EEGMobile: Enhancing Speed and Accuracy in EEG-Based Gaze Prediction with Advanced Mobile Architectures
- URL: http://arxiv.org/abs/2408.03449v1
- Date: Tue, 6 Aug 2024 21:02:27 GMT
- Title: EEGMobile: Enhancing Speed and Accuracy in EEG-Based Gaze Prediction with Advanced Mobile Architectures
- Authors: Teng Liang, Andrews Damoah,
- Abstract summary: This study presents a model that leverages a pre-trained MobileViT alongside Knowledge Distillation (KD) for EEG regression tasks.
Our results showcase that this model is capable of performing at a level comparable (only 3% lower) to the previous State-Of-The-Art (SOTA) on the EEGEyeNet Absolute Position Task.

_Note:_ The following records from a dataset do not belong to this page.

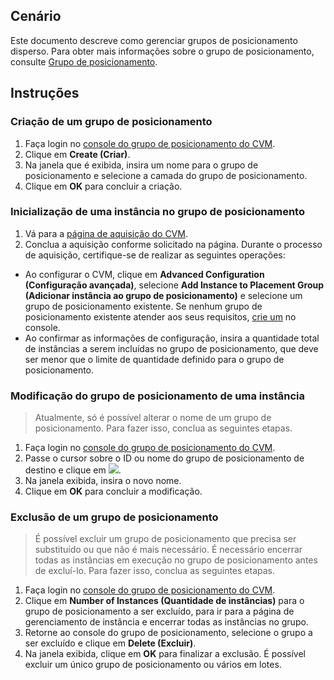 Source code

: ## Cenário
Este documento descreve como gerenciar grupos de posicionamento disperso. Para obter mais informações sobre o grupo de posicionamento, consulte [Grupo de posicionamento](https://intl.cloud.tencent.com/document/product/213/15486).

## Instruções
### Criação de um grupo de posicionamento

1. Faça login no [console do grupo de posicionamento do CVM](https://console.cloud.tencent.com/cvm/ps).
2. Clique em **Create (Criar)**.
3. Na janela que é exibida, insira um nome para o grupo de posicionamento e selecione a camada do grupo de posicionamento.
4. Clique em **OK** para concluir a criação.

### Inicialização de uma instância no grupo de posicionamento
1. Vá para a [página de aquisição do CVM](https://buy.cloud.tencent.com/?tab=custom&step=1&devPayMode=hourly&regionId=33&instanceType=SA2.SMALL1&bandwidthType=TRAFFIC_POSTPAID_BY_HOUR).
2. Conclua a aquisição conforme solicitado na página.
Durante o processo de aquisição, certifique-se de realizar as seguintes operações:
 - Ao configurar o CVM, clique em **Advanced Configuration (Configuração avançada)**, selecione **Add Instance to Placement Group (Adicionar instância ao grupo de posicionamento)** e selecione um grupo de posicionamento existente.
 Se nenhum grupo de posicionamento existente atender aos seus requisitos, [crie um](https://console.cloud.tencent.com/cvm/ps?regionId=1) no console.
 - Ao confirmar as informações de configuração, insira a quantidade total de instâncias a serem incluídas no grupo de posicionamento, que deve ser menor que o limite de quantidade definido para o grupo de posicionamento.


### Modificação do grupo de posicionamento de uma instância
> Atualmente, só é possível alterar o nome de um grupo de posicionamento. Para fazer isso, conclua as seguintes etapas.
>
1. Faça login no [console do grupo de posicionamento do CVM](https://console.cloud.tencent.com/cvm/ps).
2. Passe o cursor sobre o ID ou nome do grupo de posicionamento de destino e clique em <img src="https://main.qcloudimg.com/raw/beb5eae230dc169f7274bda7a19a5aa6.png" style="margin: 0;"></img>.
3. Na janela exibida, insira o novo nome.
4. Clique em **OK** para concluir a modificação.

### Exclusão de um grupo de posicionamento
> É possível excluir um grupo de posicionamento que precisa ser substituído ou que não é mais necessário. É necessário encerrar todas as instâncias em execução no grupo de posicionamento antes de excluí-lo. Para fazer isso, conclua as seguintes etapas.
>
1. Faça login no [console do grupo de posicionamento do CVM](https://console.cloud.tencent.com/cvm/ps).
2. Clique em **Number of Instances (Quantidade de instâncias)** para o grupo de posicionamento a ser excluído, para ir para a página de gerenciamento de instância e encerrar todas as instâncias no grupo.
3. Retorne ao console do grupo de posicionamento, selecione o grupo a ser excluído e clique em **Delete (Excluir)**.
6. Na janela exibida, clique em **OK** para finalizar a exclusão.
É possível excluir um único grupo de posicionamento ou vários em lotes.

- Score: 0.36832029288386137
- License: http://creativecommons.org/licenses/by/4.0/
- Abstract: Electroencephalography (EEG) analysis is an important domain in the realm of Brain-Computer Interface (BCI) research. To ensure BCI devices are capable of providing practical applications in the real world, brain signal processing techniques must be fast, accurate, and resource-conscious to deliver low-latency neural analytics. This study presents a model that leverages a pre-trained MobileViT alongside Knowledge Distillation (KD) for EEG regression tasks. Our results showcase that this model is capable of performing at a level comparable (only 3% lower) to the previous State-Of-The-Art (SOTA) on the EEGEyeNet Absolute Position Task while being 33% faster and 60% smaller. Our research presents a cost-effective model applicable to resource-constrained devices and contributes to expanding future research on lightweight, mobile-friendly models for EEG regression.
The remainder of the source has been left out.